§ **What this task involves**
Copy every line below that has the word "restrict" in it.

§ **Extracted material**
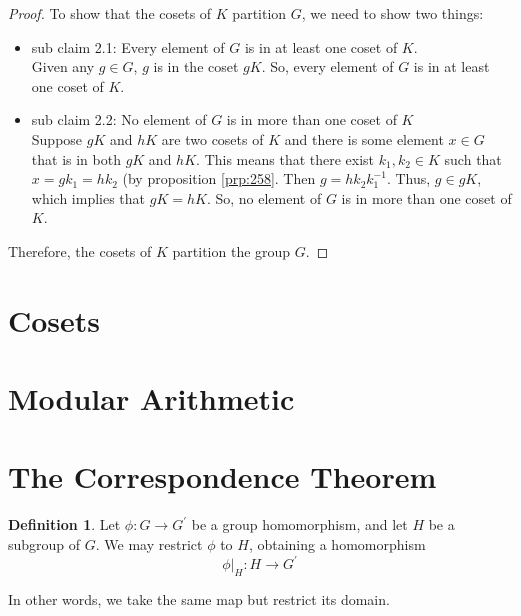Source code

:\documentclass[
]{book}
\theoremstyle{definition}
\newtheorem{definition}{Definition}[chapter]
\theoremstyle{definition}
\theoremstyle{definition}
\theoremstyle{definition}
\theoremstyle{remark}
\begin{document}
\begin{proof}
To show that the cosets of \(K\) partition \(G\), we need to show two things:

\begin{itemize}
\item
  sub claim 2.1: Every element of \(G\) is in at least one coset of \(K\).\\
  Given any \(g \in G\), \(g\) is in the coset \(gK\). So, every element of \(G\) is in at least one coset of \(K\).
\item
  sub claim 2.2: No element of \(G\) is in more than one coset of \(K\)\\
  Suppose \(gK\) and \(hK\) are two cosets of \(K\) and there is some element \(x \in G\) that is in both \(gK\) and \(hK\). This means that there exist \(k_1, k_2 \in K\) such that \(x = gk_1 = hk_2\) (by proposition \ref{prp:258}. Then \(g = hk_2k_1^{-1}\). Thus, \(g\in gK\), which implies that \(gK = hK\).
  So, no element of \(G\) is in more than one coset of \(K\).
\end{itemize}

Therefore, the cosets of \(K\) partition the group \(G\).
\end{proof}

\hypertarget{cosets}{%
\section{Cosets}\label{cosets}}

\hypertarget{modular-arithmetic}{%
\section{Modular Arithmetic}\label{modular-arithmetic}}

\hypertarget{the-correspondence-theorem}{%
\section{The Correspondence Theorem}\label{the-correspondence-theorem}}

\begin{definition}
\protect\hypertarget{def:unnamed-chunk-44}{}\label{def:unnamed-chunk-44}Let \(\phi: G \rightarrow G^\prime\) be a group homomorphism, and let \(H\) be a subgroup of \(G\). We may restrict \(\phi\) to \(H\), obtaining a homomorphism
\[\phi|_H: H \rightarrow G^\prime\]
\end{definition}

In other words, we take the same map but restrict its domain.
\end{document}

§ **Solution to the problem**
\protect\hypertarget{def:unnamed-chunk-44}{}\label{def:unnamed-chunk-44}Let \(\phi: G \rightarrow G^\prime\) be a group homomorphism, and let \(H\) be a subgroup of \(G\). We may restrict \(\phi\) to \(H\), obtaining a homomorphism
In other words, we take the same map but restrict its domain.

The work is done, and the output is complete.